Breastfeeding is More than Just a Meal

Nursing is a natural continuation of the birth process because it completes the maternity cycle. Just as you nourished your baby prior to birth with nutrients from within your body, you continue to supply your baby with the food that is best suited to his needs—your breastmilk.

In addition to providing nutrients, breastfeeding also helps you foster a special relationship—a close physical and emotional bond with your baby. This relationship is unique in that your baby is totally dependent on you for his nourishment. This giving of yourself is an expression of your love for him, and it can result in many enjoyable and rewarding hours for both of you. Some of your fondest memories will be of the times spent nursing your baby.

Your success at breastfeeding will depend greatly on your desire to nurse, as well as on the encouragement you receive from those around you. Because of the importance of your husband’s support, the decision to breastfeed should be a mutual one. His knowledge and understanding can provide you with a source of strength on those “trying” days when you might be tempted to give up. In addition, support from your caregiver, relatives, and friends is most helpful. Knowing a mother who successfully breastfed a child or who is a member of La Leche League can be extremely beneficial when you have questions. (For a complete discussion about this organization for nursing mothers, see “La Leche League”.)

Professional support can provide you with a higher level of expertise. Two types of counselors are available to answer your questions and to assist you if you have problems. A certified lactation consultant has completed a prescribed course and passed an exam to receive her certification. She is a specialist in private practice and will charge a fee for her services, unless she is employed by your pediatrician or hospital. (For more information about lactation consultants, see “Certified Lactation Consultants”.)

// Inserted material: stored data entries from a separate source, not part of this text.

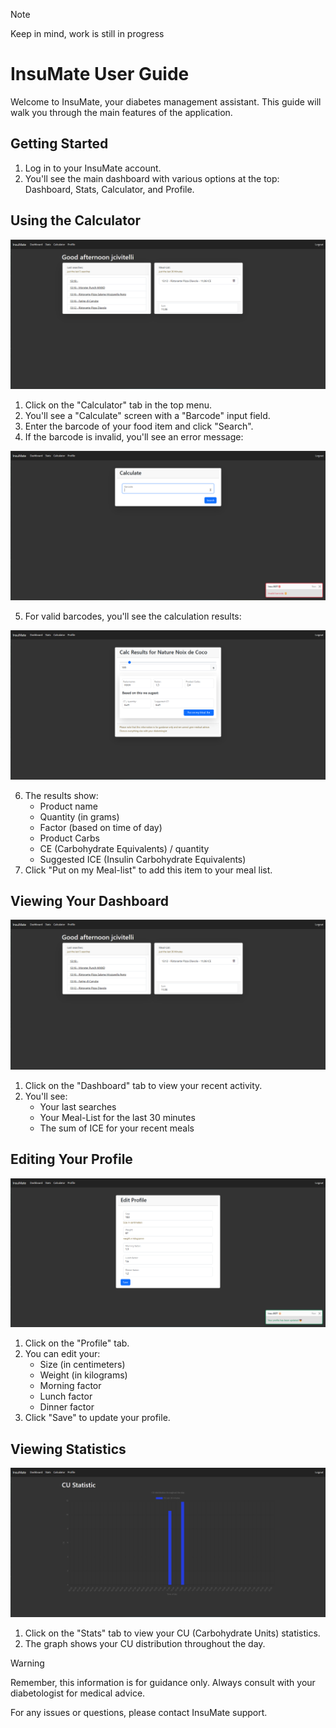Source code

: >[!NOTE]
>
> Keep in mind, work is still in progress

# InsuMate User Guide

Welcome to InsuMate, your diabetes management assistant. This guide will walk you through the main features of the application.

## Getting Started

1. Log in to your InsuMate account.
2. You'll see the main dashboard with various options at the top: Dashboard, Stats, Calculator, and Profile.

## Using the Calculator

![Calculator Interface](pics/dashboard.png)

1. Click on the "Calculator" tab in the top menu.
2. You'll see a "Calculate" screen with a "Barcode" input field.
3. Enter the barcode of your food item and click "Search".
4. If the barcode is invalid, you'll see an error message:

![Invalid Barcode](pics/calc_error.png)

5. For valid barcodes, you'll see the calculation results:

![Calculation Results](pics/calc.png)

6. The results show:
   - Product name
   - Quantity (in grams)
   - Factor (based on time of day)
   - Product Carbs
   - CE (Carbohydrate Equivalents) / quantity
   - Suggested ICE (Insulin Carbohydrate Equivalents)
7. Click "Put on my Meal-list" to add this item to your meal list.

## Viewing Your Dashboard

![Dashboard](pics/dashboard.png)

1. Click on the "Dashboard" tab to view your recent activity.
2. You'll see:
   - Your last searches
   - Your Meal-List for the last 30 minutes
   - The sum of ICE for your recent meals

## Editing Your Profile

![Edit Profile](pics/profile.png)

1. Click on the "Profile" tab.
2. You can edit your:
   - Size (in centimeters)
   - Weight (in kilograms)
   - Morning factor
   - Lunch factor
   - Dinner factor
3. Click "Save" to update your profile.

## Viewing Statistics

![Statistics](pics/stats.png)

1. Click on the "Stats" tab to view your CU (Carbohydrate Units) statistics.
2. The graph shows your CU distribution throughout the day.

> [!WARNING]
>
> Remember, this information is for guidance only. Always consult with your diabetologist for medical advice.
>
>For any issues or questions, please contact InsuMate support.
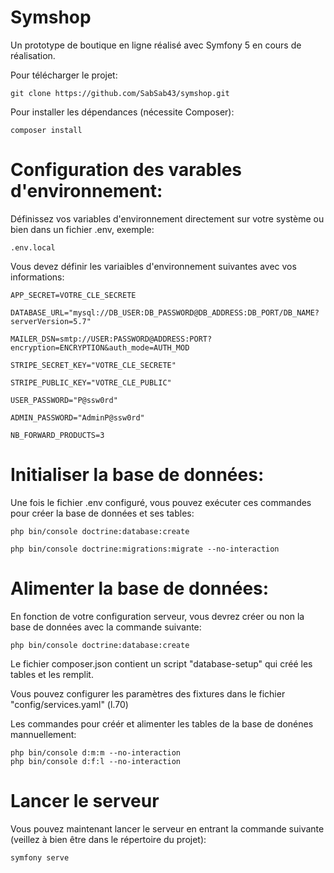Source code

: # Symshop
Un prototype de boutique en ligne réalisé avec Symfony 5 en cours de réalisation.


Pour télécharger le projet:

    git clone https://github.com/SabSab43/symshop.git


Pour installer les dépendances (nécessite Composer):

    composer install
    
    
# Configuration des varables d'environnement:

Définissez vos variables d'environnement directement sur votre système ou bien dans un fichier .env, exemple: 

    .env.local

Vous devez définir les variaibles d'environnement suivantes avec vos informations:

    APP_SECRET=VOTRE_CLE_SECRETE

    DATABASE_URL="mysql://DB_USER:DB_PASSWORD@DB_ADDRESS:DB_PORT/DB_NAME?serverVersion=5.7"

    MAILER_DSN=smtp://USER:PASSWORD@ADDRESS:PORT?encryption=ENCRYPTION&auth_mode=AUTH_MOD

    STRIPE_SECRET_KEY="VOTRE_CLE_SECRETE"

    STRIPE_PUBLIC_KEY="VOTRE_CLE_PUBLIC"
    
    USER_PASSWORD="P@ssw0rd"
    
    ADMIN_PASSWORD="AdminP@ssw0rd"

    NB_FORWARD_PRODUCTS=3
    
# Initialiser la base de données:

Une fois le fichier .env configuré, vous pouvez exécuter ces commandes pour créer la base de données et ses tables:

    php bin/console doctrine:database:create
    
    php bin/console doctrine:migrations:migrate --no-interaction
    
# Alimenter la base de données:
 
 En fonction de votre configuration serveur, vous devrez créer ou non la base de données avec la commande suivante:
    
    php bin/console doctrine:database:create
 
 Le fichier composer.json contient un script "database-setup" qui créé les tables et les remplit.
 
 Vous pouvez configurer les paramètres des fixtures dans le fichier "config/services.yaml" (l.70)
 
Les commandes pour créér et alimenter les tables de la base de donénes mannuellement:

    php bin/console d:m:m --no-interaction
    php bin/console d:f:l --no-interaction  

 # Lancer le serveur
 
Vous pouvez maintenant lancer le serveur en entrant la commande suivante (veillez à bien être dans le répertoire du projet):

    symfony serve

Many women have been helped by counselors who volunteer their time and knowledge to promote breastfeeding and assist nursing mothers. A volunteer breastfeeding counselor has accumulated her knowledge through personal experience, reading, and attending classes. She does not charge a fee. Counselors can provide phone consultations as well as instruction in group settings. They may be part of an organization such as La Leche League.

Several other important factors can help you have a successful breastfeeding experience. Understanding how breastmilk is produced and supplied to the baby, along with how to properly position your baby, will help to prevent most of the problems of nursing. Good personal care is another key element in successful nursing—nutritious food and adequate rest are mandatory. Plan for extra help around the house, especially if you have other children.

In 1997, the American Academy of Pediatrics updated its policy on breastfeeding to recommend that women breastfeed exclusively until the baby is 6 months old, when solids are introduced, and continue past the child’s first birthday, for as long as is mutually desired. This expanded length for optimum nursing is in response to the increased knowledge about the health, nutritional, immunologic, developmental, psychological, social, economic, and environmental benefits of breastfeeding.